> _EXERCISE DESCRIPTION_: Copy verbatim the block of lines in the entries below whose first line contains "семантичної сегментації супутникових знімків" and whose last line contains "розміром об'єкту, роздільною". Leave out all other lines.

[Stored items]
====================
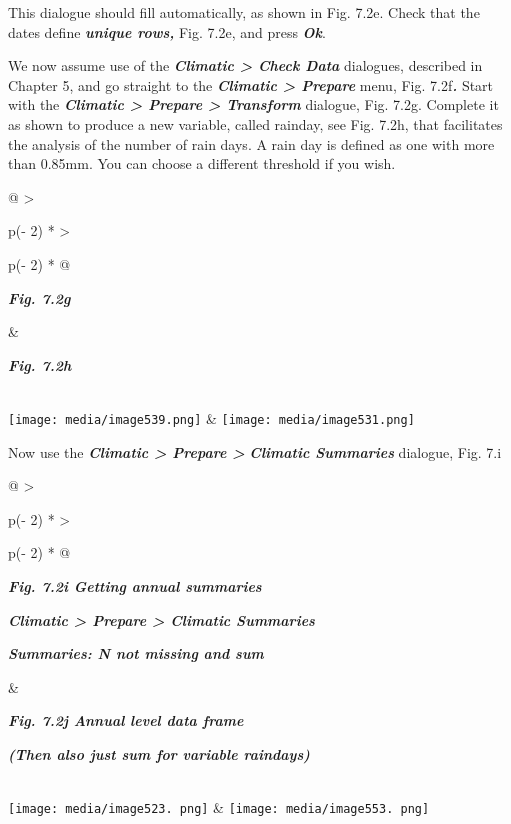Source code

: \documentclass[
  letterpaper,
  DIV=11,
  numbers=noendperiod]{scrreprt}
\begin{document}
This dialogue should fill automatically, as shown in Fig. 7.2e. Check
that the dates define \textbf{\emph{unique rows,}} Fig. 7.2e, and press
\textbf{\emph{Ok}}.

We now assume use of the \textbf{\emph{Climatic \textgreater{} Check
Data}} dialogues, described in Chapter 5, and go straight to the
\textbf{\emph{Climatic \textgreater{} Prepare}} menu, Fig.
7.2f\textbf{\emph{.}} Start with the \textbf{\emph{Climatic
\textgreater{} Prepare \textgreater{} Transform}} dialogue, Fig. 7.2g.
Complete it as shown to produce a new variable, called rainday, see Fig.
7.2h, that facilitates the analysis of the number of rain days. A rain
day is defined as one with more than 0.85mm. You can choose a different
threshold if you wish.

\begin{longtable}[]{@{}
  >{\raggedright\arraybackslash}p{(\columnwidth - 2\tabcolsep) * }
  >{\raggedright\arraybackslash}p{(\columnwidth - 2\tabcolsep) * }@{}}
\toprule\noalign{}
\begin{minipage}[b]{\linewidth}\raggedright
\textbf{\emph{Fig. 7.2g}}
\end{minipage} & \begin{minipage}[b]{\linewidth}\raggedright
\textbf{\emph{Fig. 7.2h}}
\end{minipage} \\
\midrule\noalign{}
\endhead
\bottomrule\noalign{}
\endlastfoot
\texttt{[image: media/image539.png]} &
\texttt{[image: media/image531.png]} \\
\end{longtable}

Now use the \textbf{\emph{Climatic \textgreater{} Prepare
\textgreater{}}} \textbf{\emph{Climatic Summaries}} dialogue, Fig. 7.i

\begin{longtable}[]{@{}
  >{\raggedright\arraybackslash}p{(\columnwidth - 2\tabcolsep) * }
  >{\raggedright\arraybackslash}p{(\columnwidth - 2\tabcolsep) * }@{}}
\toprule\noalign{}
\begin{minipage}[b]{\linewidth}\raggedright
\textbf{\emph{Fig. 7.2i Getting annual summaries}}

\textbf{\emph{Climatic \textgreater{} Prepare \textgreater{} Climatic
Summaries}}

\textbf{\emph{Summaries: N not missing and sum}}
\end{minipage} & \begin{minipage}[b]{\linewidth}\raggedright
\textbf{\emph{Fig. 7.2j Annual level data frame}}

\textbf{\emph{(Then also just sum for variable raindays)}}
\end{minipage} \\
\midrule\noalign{}
\endhead
\bottomrule\noalign{}
\endlastfoot
\texttt{[image: media/image523. png]}
&
\texttt{[image: media/image553. png]} \\
\end{longtable}
\end{document}
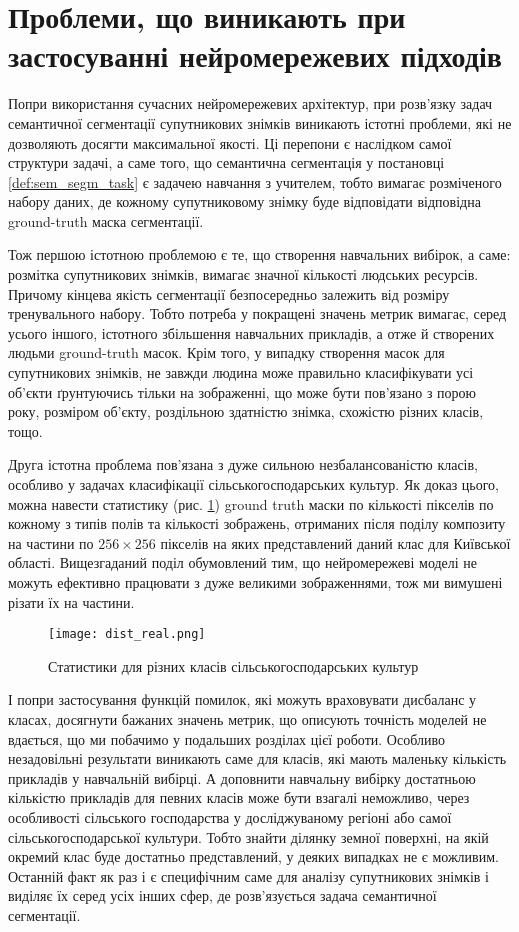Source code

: \section{Проблеми, що виникають при застосуванні нейромережевих підходів}

Попри використання сучасних нейромережевих
архітектур, при розв'язку задач
семантичної сегментації супутникових знімків
виникають істотні проблеми, які не дозволяють
досягти максимальної якості. Ці перепони
є наслідком самої структури задачі, а саме того, що
семантична сегментація у постановці \ref{def:sem_segm_task}
є задачею навчання з учителем, тобто вимагає розміченого
набору даних, де кожному супутниковому знімку буде
відповідати відповідна ground-truth маска сегментації.

Тож першою істотною проблемою є те, що створення
навчальних вибірок, а саме: розмітка супутникових знімків,
вимагає значної кількості людських ресурсів. Причому кінцева
якість сегментації безпосередньо залежить від
розміру тренувального набору. Тобто потреба у
покращені значень метрик вимагає, серед усього іншого,
істотного збільшення навчальних прикладів,
а отже й створених людьми ground-truth масок.
Крім того, у випадку створення масок для супутникових знімків,
не завжди людина може правильно класифікувати усі об'єкти ґрунтуючись
тільки на зображенні, що може бути пов'язано з порою року,
розміром об'єкту, роздільною здатністю знімка, схожістю різних класів, тощо.

Друга істотна проблема пов'язана з дуже сильною
незбалансованістю класів, особливо у задачах класифікації
сільськогосподарських культур. Як доказ цього, можна
навести статистику (рис. \ref{fig:pixels_per_class}) ground truth
маски по кількості пікселів по кожному з
типів полів та кількості зображень, отриманих після
поділу композиту на частини по $256 \times 256$ пікселів
на яких представлений даний клас для Київської області.
Вищезгаданий поділ обумовлений тим, що нейромережеві моделі не
можуть ефективно працювати з дуже великими зображеннями,
тож ми вимушені різати їх на частини.

\begin{figure}[ht!]
    \centering
    \texttt{[image: dist\_real.png]}
    \caption{Статистики для різних класів сільськогосподарських культур}
    \label{fig:pixels_per_class}
\end{figure}

І попри застосування
функцій помилок, які можуть враховувати дисбаланс у
класах, досягнути бажаних значень метрик, що описують точність
моделей не вдається, що ми побачимо у подальших розділах цієї роботи.
Особливо незадовільні результати виникають саме для класів,
які мають маленьку кількість прикладів у навчальній вибірці.
А доповнити навчальну вибірку достатньою кількістю
прикладів для певних класів може бути взагалі неможливо,
через особливості сільського господарства у досліджуваному регіоні
або самої сільськогосподарської культури. Тобто знайти
ділянку земної поверхні, на якій окремий клас
буде достатньо представлений, у деяких випадках
не є можливим. Останній факт як раз
і є специфічним саме для аналізу супутникових знімків і
виділяє їх серед усіх інших сфер,
де розв'язується задача семантичної сегментації.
====================
> _ANSWER TO THE PROBLEM_:
семантичної сегментації супутникових знімків
виникають істотні проблеми, які не дозволяють
досягти максимальної якості. Ці перепони
є наслідком самої структури задачі, а саме того, що
семантична сегментація у постановці \ref{def:sem_segm_task}
є задачею навчання з учителем, тобто вимагає розміченого
набору даних, де кожному супутниковому знімку буде
відповідати відповідна ground-truth маска сегментації.

Тож першою істотною проблемою є те, що створення
навчальних вибірок, а саме: розмітка супутникових знімків,
вимагає значної кількості людських ресурсів. Причому кінцева
якість сегментації безпосередньо залежить від
розміру тренувального набору. Тобто потреба у
покращені значень метрик вимагає, серед усього іншого,
істотного збільшення навчальних прикладів,
а отже й створених людьми ground-truth масок.
Крім того, у випадку створення масок для супутникових знімків,
не завжди людина може правильно класифікувати усі об'єкти ґрунтуючись
тільки на зображенні, що може бути пов'язано з порою року,
розміром об'єкту, роздільною здатністю знімка, схожістю різних класів, тощо.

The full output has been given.